Recorded information
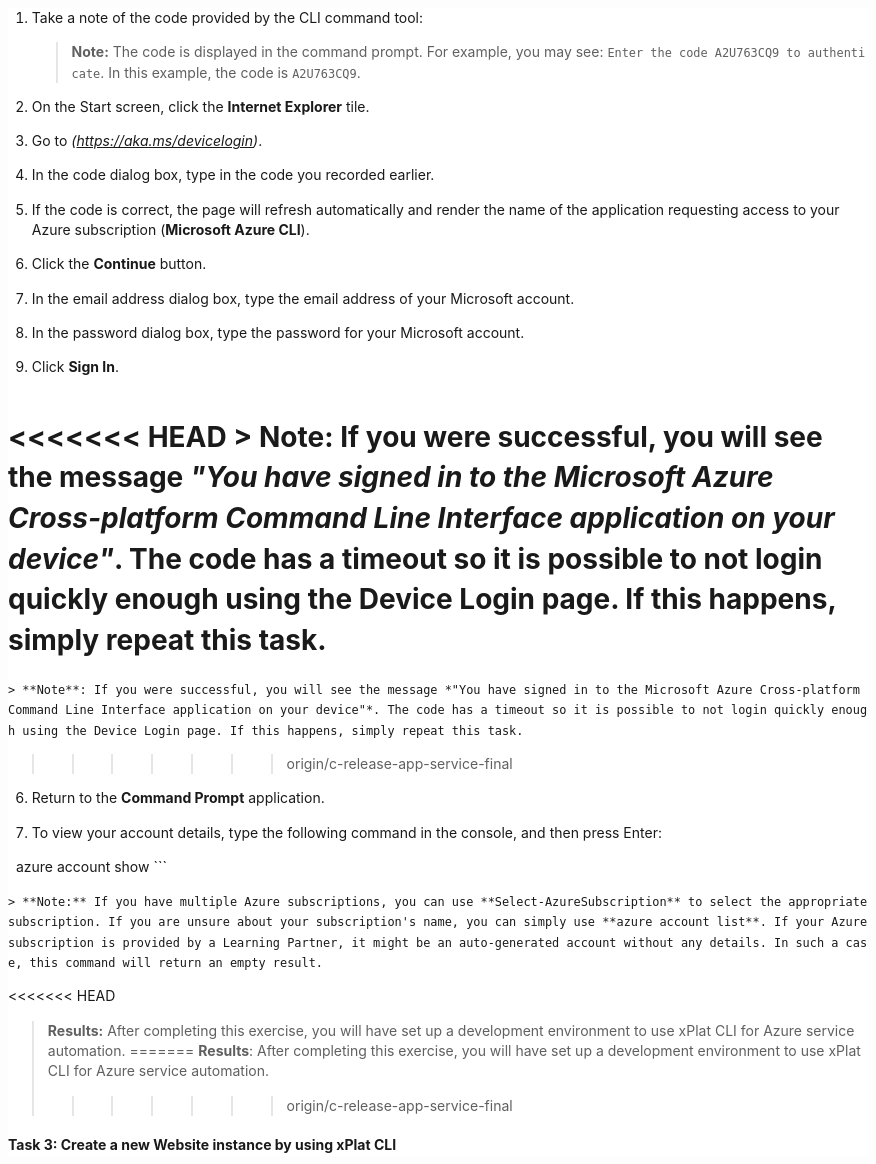 1.  Take a note of the code provided by the CLI command tool:

    > **Note:** The code is displayed in the command prompt. For example, you may see: ``Enter the code A2U763CQ9 to authenticate``. In this example, the code is ``A2U763CQ9``.

1.  On the Start screen, click the **Internet Explorer** tile.

2.  Go to *(https://aka.ms/devicelogin)*.

3.  In the code dialog box, type in the code you recorded earlier.

4.  If the code is correct, the page will refresh automatically and render the name of the application requesting access to your Azure subscription (**Microsoft Azure CLI**).

5.  Click the **Continue** button.

3.  In the email address dialog box, type the email address of your Microsoft account.

4.  In the password dialog box, type the password for your Microsoft account.

5.  Click **Sign In**.

<<<<<<< HEAD
    > **Note:** If you were successful, you will see the message *"You have signed in to the Microsoft Azure Cross-platform Command Line Interface application on your device"*. The code has a timeout so it is possible to not login quickly enough using the Device Login page. If this happens, simply repeat this task.
=======
    > **Note**: If you were successful, you will see the message *"You have signed in to the Microsoft Azure Cross-platform Command Line Interface application on your device"*. The code has a timeout so it is possible to not login quickly enough using the Device Login page. If this happens, simply repeat this task.
>>>>>>> origin/c-release-app-service-final

6.  Return to the **Command Prompt** application.

9.  To view your account details, type the following command in the console, and then press Enter:

    ```
    azure account show
    ```

    > **Note:** If you have multiple Azure subscriptions, you can use **Select-AzureSubscription** to select the appropriate subscription. If you are unsure about your subscription's name, you can simply use **azure account list**. If your Azure subscription is provided by a Learning Partner, it might be an auto-generated account without any details. In such a case, this command will return an empty result.

<<<<<<< HEAD
> **Results:** After completing this exercise, you will have set up a development environment to use xPlat CLI for Azure service automation.
=======
> **Results**: After completing this exercise, you will have set up a development environment to use xPlat CLI for Azure service automation.
>>>>>>> origin/c-release-app-service-final

#### Task 3: Create a new Website instance by using xPlat CLI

What the exercise asks
Repeat the data exactly, dropping every picture it holds.

Result of this task
 1.  Take a note of the code provided by the CLI command tool:

    > **Note:** The code is displayed in the command prompt. For example, you may see: ``Enter the code A2U763CQ9 to authenticate``. In this example, the code is ``A2U763CQ9``.

1.  On the Start screen, click the **Internet Explorer** tile.

2.  Go to *(https://aka.ms/devicelogin)*.

3.  In the code dialog box, type in the code you recorded earlier.

4.  If the code is correct, the page will refresh automatically and render the name of the application requesting access to your Azure subscription (**Microsoft Azure CLI**).

5.  Click the **Continue** button.

3.  In the email address dialog box, type the email address of your Microsoft account.

4.  In the password dialog box, type the password for your Microsoft account.

5.  Click **Sign In**.

<<<<<<< HEAD
    > **Note:** If you were successful, you will see the message *"You have signed in to the Microsoft Azure Cross-platform Command Line Interface application on your device"*. The code has a timeout so it is possible to not login quickly enough using the Device Login page. If this happens, simply repeat this task.
=======
    > **Note**: If you were successful, you will see the message *"You have signed in to the Microsoft Azure Cross-platform Command Line Interface application on your device"*. The code has a timeout so it is possible to not login quickly enough using the Device Login page. If this happens, simply repeat this task.
>>>>>>> origin/c-release-app-service-final

6.  Return to the **Command Prompt** application.

9.  To view your account details, type the following command in the console, and then press Enter:

    ```
    azure account show
    ```

    > **Note:** If you have multiple Azure subscriptions, you can use **Select-AzureSubscription** to select the appropriate subscription. If you are unsure about your subscription's name, you can simply use **azure account list**. If your Azure subscription is provided by a Learning Partner, it might be an auto-generated account without any details. In such a case, this command will return an empty result.

<<<<<<< HEAD
> **Results:** After completing this exercise, you will have set up a development environment to use xPlat CLI for Azure service automation.
=======
> **Results**: After completing this exercise, you will have set up a development environment to use xPlat CLI for Azure service automation.
>>>>>>> origin/c-release-app-service-final

#### Task 3: Create a new Website instance by using xPlat CLI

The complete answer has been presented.